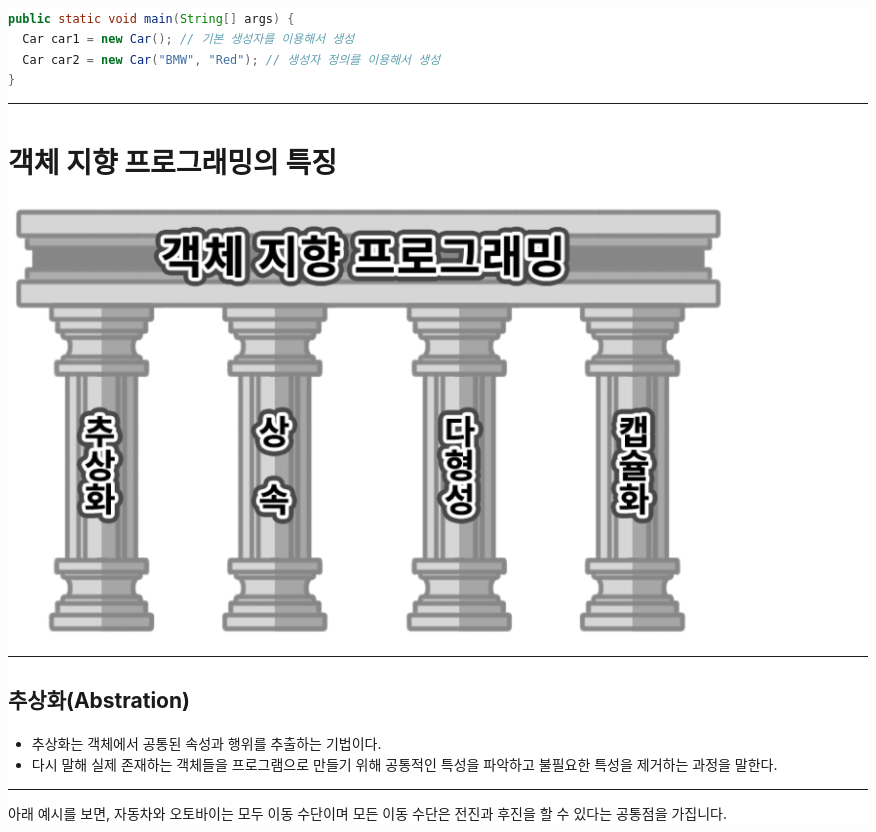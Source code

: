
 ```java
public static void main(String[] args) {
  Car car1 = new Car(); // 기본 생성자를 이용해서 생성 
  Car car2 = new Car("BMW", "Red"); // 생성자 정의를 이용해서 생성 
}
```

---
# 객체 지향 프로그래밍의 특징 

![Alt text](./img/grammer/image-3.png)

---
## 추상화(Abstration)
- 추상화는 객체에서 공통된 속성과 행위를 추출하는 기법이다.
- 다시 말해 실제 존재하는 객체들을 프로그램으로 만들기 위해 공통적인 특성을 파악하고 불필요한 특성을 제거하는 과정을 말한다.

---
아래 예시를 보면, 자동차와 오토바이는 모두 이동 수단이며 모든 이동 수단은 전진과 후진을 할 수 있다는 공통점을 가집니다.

--

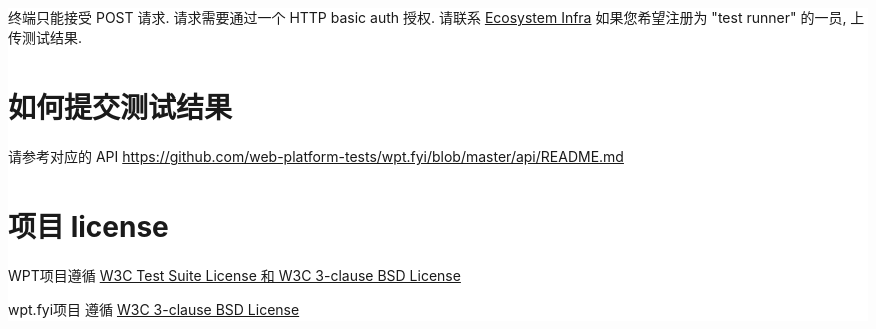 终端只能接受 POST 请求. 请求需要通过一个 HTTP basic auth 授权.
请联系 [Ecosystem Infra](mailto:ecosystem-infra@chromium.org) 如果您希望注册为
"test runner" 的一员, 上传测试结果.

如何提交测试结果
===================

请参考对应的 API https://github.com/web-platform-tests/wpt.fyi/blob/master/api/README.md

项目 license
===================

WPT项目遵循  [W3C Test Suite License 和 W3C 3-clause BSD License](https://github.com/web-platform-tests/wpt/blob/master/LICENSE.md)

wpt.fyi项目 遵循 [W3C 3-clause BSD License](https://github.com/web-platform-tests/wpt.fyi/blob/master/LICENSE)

» **ASSIGNMENT**:
Retrieve every line above holding the word "이용해서".

» **WORKED SOLUTION**:
  Car car1 = new Car(); // 기본 생성자를 이용해서 생성 
  Car car2 = new Car("BMW", "Red"); // 생성자 정의를 이용해서 생성 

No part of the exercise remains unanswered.